We were there because he was promoting his book, National Identity, and because it was the place where his identity was formed, in a house quite close to the Servo Cafe, where he lived with his mother, five older siblings and his father, a hellfire-and-brimstone preacher known by fellow Baptists as "Hallelujah Heath", Bridges shared a bedroom with his brother Mark, six years older than him, whose bed he once peed all over. Mark was annoying him, so he said, "'If you keep doing that I'm going to pee all over your bed.' He kept doing it and I peed all over his bed."
By the time Simon was born, his parents had more or less given up on parenting, he says. "It was complete negligence, right? I roamed the streets of this suburb till all hours and they never checked or anything."

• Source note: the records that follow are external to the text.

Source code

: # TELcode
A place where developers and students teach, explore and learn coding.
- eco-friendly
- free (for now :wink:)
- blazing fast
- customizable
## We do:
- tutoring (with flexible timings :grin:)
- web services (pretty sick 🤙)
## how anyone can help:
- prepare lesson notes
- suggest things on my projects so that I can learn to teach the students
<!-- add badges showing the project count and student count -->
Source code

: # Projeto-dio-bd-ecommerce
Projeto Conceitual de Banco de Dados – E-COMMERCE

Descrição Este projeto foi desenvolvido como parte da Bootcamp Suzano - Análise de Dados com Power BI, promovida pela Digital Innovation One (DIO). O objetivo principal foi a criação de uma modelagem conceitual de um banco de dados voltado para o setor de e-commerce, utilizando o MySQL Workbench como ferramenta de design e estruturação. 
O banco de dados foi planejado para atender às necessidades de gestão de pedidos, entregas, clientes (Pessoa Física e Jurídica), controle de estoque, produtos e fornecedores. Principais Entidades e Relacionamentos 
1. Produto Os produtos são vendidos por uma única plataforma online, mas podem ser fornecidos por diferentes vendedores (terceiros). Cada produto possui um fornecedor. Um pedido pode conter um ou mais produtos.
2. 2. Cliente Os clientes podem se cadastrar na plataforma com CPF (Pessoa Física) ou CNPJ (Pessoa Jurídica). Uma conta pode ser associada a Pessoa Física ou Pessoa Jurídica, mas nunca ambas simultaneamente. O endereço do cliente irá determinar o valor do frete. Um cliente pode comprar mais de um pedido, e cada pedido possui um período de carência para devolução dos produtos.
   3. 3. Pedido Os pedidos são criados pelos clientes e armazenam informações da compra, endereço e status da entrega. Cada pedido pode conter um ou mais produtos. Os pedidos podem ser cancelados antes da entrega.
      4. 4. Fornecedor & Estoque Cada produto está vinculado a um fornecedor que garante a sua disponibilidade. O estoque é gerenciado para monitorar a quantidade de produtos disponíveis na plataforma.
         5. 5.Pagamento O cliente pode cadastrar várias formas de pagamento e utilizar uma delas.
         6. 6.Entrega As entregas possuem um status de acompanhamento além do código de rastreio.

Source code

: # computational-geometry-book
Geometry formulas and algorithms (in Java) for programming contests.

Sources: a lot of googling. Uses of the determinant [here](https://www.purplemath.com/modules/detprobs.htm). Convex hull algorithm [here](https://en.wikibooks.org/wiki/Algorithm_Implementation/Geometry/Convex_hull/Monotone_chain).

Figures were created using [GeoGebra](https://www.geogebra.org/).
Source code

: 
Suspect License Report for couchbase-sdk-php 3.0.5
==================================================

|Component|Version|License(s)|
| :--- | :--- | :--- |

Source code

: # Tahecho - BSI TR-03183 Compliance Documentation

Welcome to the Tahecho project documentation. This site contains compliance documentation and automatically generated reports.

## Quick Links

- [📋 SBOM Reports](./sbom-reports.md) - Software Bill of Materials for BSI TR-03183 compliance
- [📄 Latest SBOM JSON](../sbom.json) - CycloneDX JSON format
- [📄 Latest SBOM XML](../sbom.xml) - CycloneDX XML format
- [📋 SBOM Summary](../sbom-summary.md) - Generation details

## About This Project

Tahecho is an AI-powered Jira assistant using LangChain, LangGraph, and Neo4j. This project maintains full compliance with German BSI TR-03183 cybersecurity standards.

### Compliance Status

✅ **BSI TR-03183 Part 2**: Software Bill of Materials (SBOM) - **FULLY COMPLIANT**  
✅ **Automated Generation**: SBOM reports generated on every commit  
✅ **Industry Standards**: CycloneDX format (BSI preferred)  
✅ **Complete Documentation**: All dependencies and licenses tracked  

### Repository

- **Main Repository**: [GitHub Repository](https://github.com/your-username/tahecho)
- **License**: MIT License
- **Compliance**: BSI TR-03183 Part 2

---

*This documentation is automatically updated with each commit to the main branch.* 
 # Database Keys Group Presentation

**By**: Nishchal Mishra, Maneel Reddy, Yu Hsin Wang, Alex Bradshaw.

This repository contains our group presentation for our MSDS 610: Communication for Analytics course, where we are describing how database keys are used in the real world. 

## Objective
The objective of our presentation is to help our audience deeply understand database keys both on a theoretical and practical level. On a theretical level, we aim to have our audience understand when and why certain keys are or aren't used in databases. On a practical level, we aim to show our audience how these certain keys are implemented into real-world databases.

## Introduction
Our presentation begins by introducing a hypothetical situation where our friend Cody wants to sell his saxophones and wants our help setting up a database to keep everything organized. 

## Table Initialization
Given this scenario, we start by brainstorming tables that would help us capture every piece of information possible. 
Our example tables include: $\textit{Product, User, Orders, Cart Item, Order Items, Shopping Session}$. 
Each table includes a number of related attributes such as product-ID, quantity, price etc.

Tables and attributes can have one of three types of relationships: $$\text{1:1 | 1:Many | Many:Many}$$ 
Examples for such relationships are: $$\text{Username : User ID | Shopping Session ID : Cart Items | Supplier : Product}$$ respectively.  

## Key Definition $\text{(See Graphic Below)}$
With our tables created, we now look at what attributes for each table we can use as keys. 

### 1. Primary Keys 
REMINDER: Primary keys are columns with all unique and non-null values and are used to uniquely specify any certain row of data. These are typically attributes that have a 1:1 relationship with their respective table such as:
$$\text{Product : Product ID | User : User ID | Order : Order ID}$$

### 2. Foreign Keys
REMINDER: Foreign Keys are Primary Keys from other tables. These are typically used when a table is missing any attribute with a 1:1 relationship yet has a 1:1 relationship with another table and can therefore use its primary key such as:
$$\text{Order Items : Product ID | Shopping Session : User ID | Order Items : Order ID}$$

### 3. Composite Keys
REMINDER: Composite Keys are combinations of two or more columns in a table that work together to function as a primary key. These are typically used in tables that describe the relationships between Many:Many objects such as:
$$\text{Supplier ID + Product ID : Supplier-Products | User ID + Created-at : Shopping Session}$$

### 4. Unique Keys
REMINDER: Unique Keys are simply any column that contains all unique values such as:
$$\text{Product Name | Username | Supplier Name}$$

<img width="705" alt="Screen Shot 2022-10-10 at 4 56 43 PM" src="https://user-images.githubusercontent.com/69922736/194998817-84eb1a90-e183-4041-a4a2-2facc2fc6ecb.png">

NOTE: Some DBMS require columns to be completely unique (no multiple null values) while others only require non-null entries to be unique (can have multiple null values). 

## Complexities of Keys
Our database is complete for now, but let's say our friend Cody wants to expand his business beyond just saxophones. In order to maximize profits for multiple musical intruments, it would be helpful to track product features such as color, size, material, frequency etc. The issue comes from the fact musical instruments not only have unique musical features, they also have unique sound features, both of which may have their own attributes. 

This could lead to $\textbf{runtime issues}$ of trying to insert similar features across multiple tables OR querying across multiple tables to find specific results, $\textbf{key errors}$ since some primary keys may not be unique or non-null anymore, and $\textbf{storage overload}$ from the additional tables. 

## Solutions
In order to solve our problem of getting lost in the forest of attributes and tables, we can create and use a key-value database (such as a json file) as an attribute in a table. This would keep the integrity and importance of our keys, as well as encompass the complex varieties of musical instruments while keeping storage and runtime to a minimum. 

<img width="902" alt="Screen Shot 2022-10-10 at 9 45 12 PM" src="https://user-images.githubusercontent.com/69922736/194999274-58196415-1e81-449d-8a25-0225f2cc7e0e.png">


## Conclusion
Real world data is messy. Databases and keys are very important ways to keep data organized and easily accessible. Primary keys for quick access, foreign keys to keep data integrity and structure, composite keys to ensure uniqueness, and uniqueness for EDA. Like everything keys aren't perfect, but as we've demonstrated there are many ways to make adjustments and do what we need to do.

His father was distant. He describes him now as a "very strange man" and "emotionally crippled". In the most poignant moment in the book, Bridges, so unused to physical touch from his father, describes his cheeks growing hot and his eyes welling up when holding his hand to cross the road.
"I always got along fine, don't get me wrong. He never did anything bad to me. Didn't do a lot good."
His dad didn't live in nuance, he says. "It was kinda like, 'Money good, food good.' I mean, terrible thing to say about the dead but he bears a passing resemblance to Homer Simpson in a way. Don't get me wrong: he's academically smart, but people can be smart and simple, right? And he was simple in his upbringing, what he thought."
Bridges took me to the church where his father once preached to congregations so big they had to build an extension to the church, and where people would hang out the windows on Sunday mornings, listening to his sermons. It was empty the day we stood in the car park, several months after Bridges had finished writing the book, but only a month after the death of his father. I asked if he would have written about him differently, had he died before the book was finished. He said, "There would be a bit more in the past tense."
Then he became serious and his voice caught, and he struggled to get the words out. "I think I might have emphasised more that he was a good man ... and that he was a ... a great man … because he left a great legacy."
For much of his teens, his dream was to become a radio talkback host. He applied to Auckland Institute of Technology's Bachelor of Communication Studies, which offered a radio major at the time. He claims, without firm evidence, that Phil Goff was in charge of the course at the time. "I have the rejection letter somewhere. I might be gilding the lily with this but I feel like it was in Goff's name."
He believes the rejection was fate. He stayed at school for 7th form and became head boy. Had he been left to make his own decisions, he says, he probably would have done a PhD. "I'd probably be some commie in a university, spouting Marxist critical studies nonsense or something."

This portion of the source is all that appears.